Facebook is a fairly simple service:
- You sign up
- You search for friends or companies you want to follow
- You click a “Like” button on their page
- You get a feed of everything they post (text and photos)
There’s very little thinking or learning-curve involved with using Facebook. Finding new friends is dead simple using Facebook, as is finding brands you wish to follow, and sharing photos and video. There is very little in the way of techy lingo used on the site, and outside of the privacy controls, the entire site is easy for even the most non-geek user to navigate and use. Now let’s look at Google+.

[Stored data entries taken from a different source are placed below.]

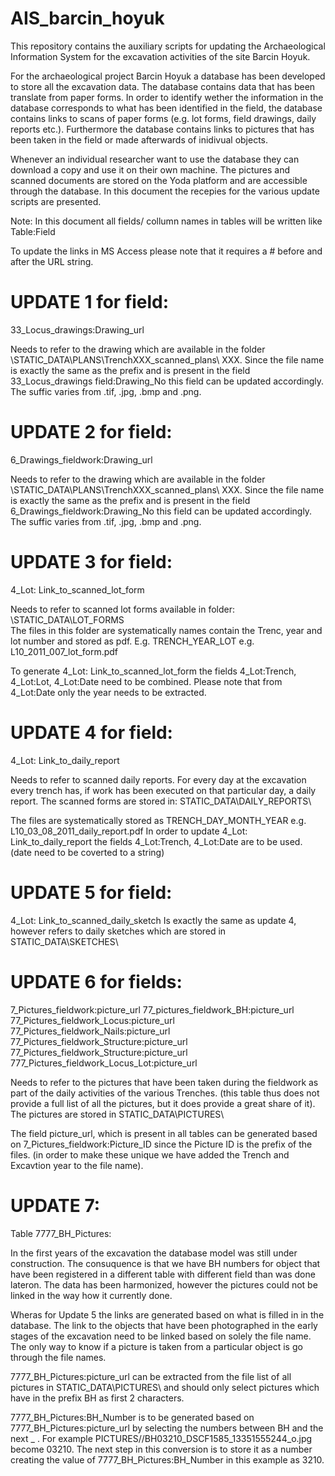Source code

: # AIS_barcin_hoyuk
This repository contains the auxiliary scripts for updating the Archaeological Information System for the excavation activities of the site Barcin Hoyuk. 

For the archaeological project Barcin Hoyuk a database has been developed to store all the excavation data. The database contains data that has been translate from paper forms. In order to identify wether the information in the database corresponds to what has been identified in the field, the database contains links to scans of paper forms (e.g. lot forms, field drawings, daily reports etc.). Furthermore the database contains links to pictures that has been taken in the field or made afterwards of inidivual objects.

Whenever an individual researcher want to use the database they can download a copy and use it on their own machine. The pictures and scanned documents are stored on the Yoda platform and are accessible through the database.
In this document the recepies for the various update scripts are presented.

Note: In this document all fields/ collumn names in tables will be written like Table:Field

To update the links in MS Access please note that it requires a # before and after the URL string.


# UPDATE 1 for field: 
33_Locus_drawings:Drawing_url

Needs to refer to the drawing which are available in the folder \STATIC_DATA\PLANS\TrenchXXX_scanned_plans\ XXX. Since the file name is exactly the same as the prefix and is present in the field 33_Locus_drawings field:Drawing_No this field can be updated accordingly. The suffic varies from .tif, .jpg, .bmp and .png.


# UPDATE 2 for field: 
6_Drawings_fieldwork:Drawing_url

Needs to refer to the drawing which are available in the folder \STATIC_DATA\PLANS\TrenchXXX_scanned_plans\ XXX. Since the file name is exactly the same as the prefix and is present in the field 6_Drawings_fieldwork:Drawing_No this field can be updated accordingly. The suffic varies from .tif, .jpg, .bmp and .png.


# UPDATE 3 for field: 	
4_Lot: Link_to_scanned_lot_form

Needs to refer to scanned lot forms available in folder: \STATIC_DATA\LOT_FORMS\
The files in this folder are systematically names contain the Trenc, year and lot number and stored as pdf. E.g. TRENCH_YEAR_LOT e.g. L10_2011_007_lot_form.pdf

To generate 4_Lot: Link_to_scanned_lot_form  the fields  4_Lot:Trench, 4_Lot:Lot, 4_Lot:Date need to be combined. Please note that from 4_Lot:Date only the year needs to be extracted.


# UPDATE 4 for field:	
4_Lot: Link_to_daily_report

Needs to refer to scanned daily reports. For every day at the excavation every trench has, if work has been executed on that particular day, a daily report. The scanned forms are stored in:
STATIC_DATA\DAILY_REPORTS\

The files are systematically stored as TRENCH_DAY_MONTH_YEAR e.g. L10_03_08_2011_daily_report.pdf
In order to update 4_Lot: Link_to_daily_report the fields 4_Lot:Trench, 4_Lot:Date are to be used. (date need to be coverted to a string)


# UPDATE 5 for field: 
4_Lot: Link_to_scanned_daily_sketch 
Is exactly the same as update 4, however refers to daily sketches which are stored in STATIC_DATA\SKETCHES\


# UPDATE 6 for fields:

7_Pictures_fieldwork:picture_url
77_pictures_fieldwork_BH:picture_url
77_Pictures_fieldwork_Locus:picture_url
77_Pictures_fieldwork_Nails:picture_url
77_Pictures_fieldwork_Structure:picture_url
77_Pictures_fieldwork_Structure:picture_url
777_Pictures_fieldwork_Locus_Lot:picture_url

Needs to refer to the pictures that have been taken during the fieldwork as part of the daily activities of the various Trenches. (this table thus does not provide a full list of all the pictures, but it does provide a great share of it). 
The pictures are stored in STATIC_DATA\PICTURES\

The field picture_url, which is present in all tables can be generated based on 7_Pictures_fieldwork:Picture_ID since the Picture ID is the prefix of the files. (in order to make these unique we have added the Trench and Excavtion year to the file name).


# UPDATE 7:

Table 7777_BH_Pictures:

In the first years of the excavation the database model was still under construction. The consuquence is that we have BH numbers for object that have been registered in a different table with different field than was done lateron. The data has been harmonized, however the pictures could not be linked in the way how it currently done.

Wheras for Update 5 the links are generated based on what is filled in in the database. The link to the objects that have been photographed in the early stages of the excavation need to be linked based on solely the file name. The only way to know if a picture is taken from a particular object is go through the file names.

7777_BH_Pictures:picture_url can be extracted from the file list of all pictures in STATIC_DATA\PICTURES\ and should only select pictures which have in the prefix BH as first 2 characters.

7777_BH_Pictures:BH_Number is to be generated based on 7777_BH_Pictures:picture_url by selecting the numbers between BH and the next _ . For example PICTURES//BH03210_DSCF1585_13351555244_o.jpg become 03210. The next step in this conversion is to store it as a number creating the value of 7777_BH_Pictures:BH_Number in this example as 3210.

This past week, I had cause to re-visit my account on Google+, as well as help someone else set-up an account. Now I don’t consider myself a tech/social media genius, but I think I’m a fairly smart guy in tech matters. It’s rare that I feel completely stumped by a service or piece of software, but Google+ has me (and virtually everyone I talk to about it) completely confused and left wondering why and how anyone would use it.

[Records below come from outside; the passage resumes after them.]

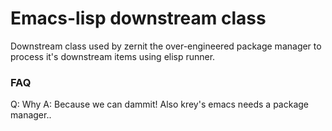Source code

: # Emacs-lisp downstream class

Downstream class used by zernit the over-engineered package manager to process it's downstream items using elisp runner.

### FAQ

Q: Why
A: Because we can dammit! Also krey's emacs needs a package manager..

After setting up your Google+ account, you’re immediately met with the first problem: trying to find friends or companies to follow. There simply aren’t a lot of “normal people” using it. This is a speed-bump on the Google+ highway that isn’t really Google’s fault. But the brick wall you run into as soon as you get on the road is. As soon as you find enough people and brands to follow on Google+, you have to place them in Circles.
Google+ makes you think, really hard, before you can use it. Even if you can figure out what a Circle is, how to use them, or even why you would want them, you’re then presented with the problem of deciding what Circles can see the posts you create. If you’re like many average consumers, you’re probably creating one Circle with everyone in it, then sharing everything publicly – because it’s easier.

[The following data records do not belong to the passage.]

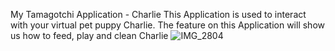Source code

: My Tamagotchi Application - Charlie
This Application is used to interact with your virtual pet puppy Charlie. The feature on this Application will show us how to feed, play and clean Charlie 
![IMG_2804](https://github.com/ST10453449-NasrahMoerat/MyTamagotchiApplication/assets/164514909/53bbdca2-487a-40e6-95e7-d1ad1b67060f)
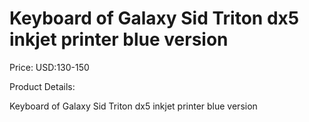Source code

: # Keyboard of Galaxy Sid Triton dx5 inkjet printer blue version

Price: USD:130-150

Product Details:

Keyboard of Galaxy Sid Triton dx5 inkjet printer blue version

Once you get past Circles – which I suspect many people never do – you’ll have a lot of lingo to learn. Hangouts and Ripples will be the first things you see that you have no clue about. What the hell is a “Ripple?” I still have no idea, nor do I wish to expend the energy to find out. How does one send a message to someone?
And if you can get past all the complexities presented with the use of Google+, you run into yet another brick wall. If you want to use Google+ on your smartphone, you’re stuck with Google’s official G+ app. There are no third-party apps like TweetBot, Twitterrific, or the dozens of popular Twitter clients available for Twitter, which helped popularize the Twitter service itself. And unlike Facebook, every app and service on the planet doesn’t integrate with Google+.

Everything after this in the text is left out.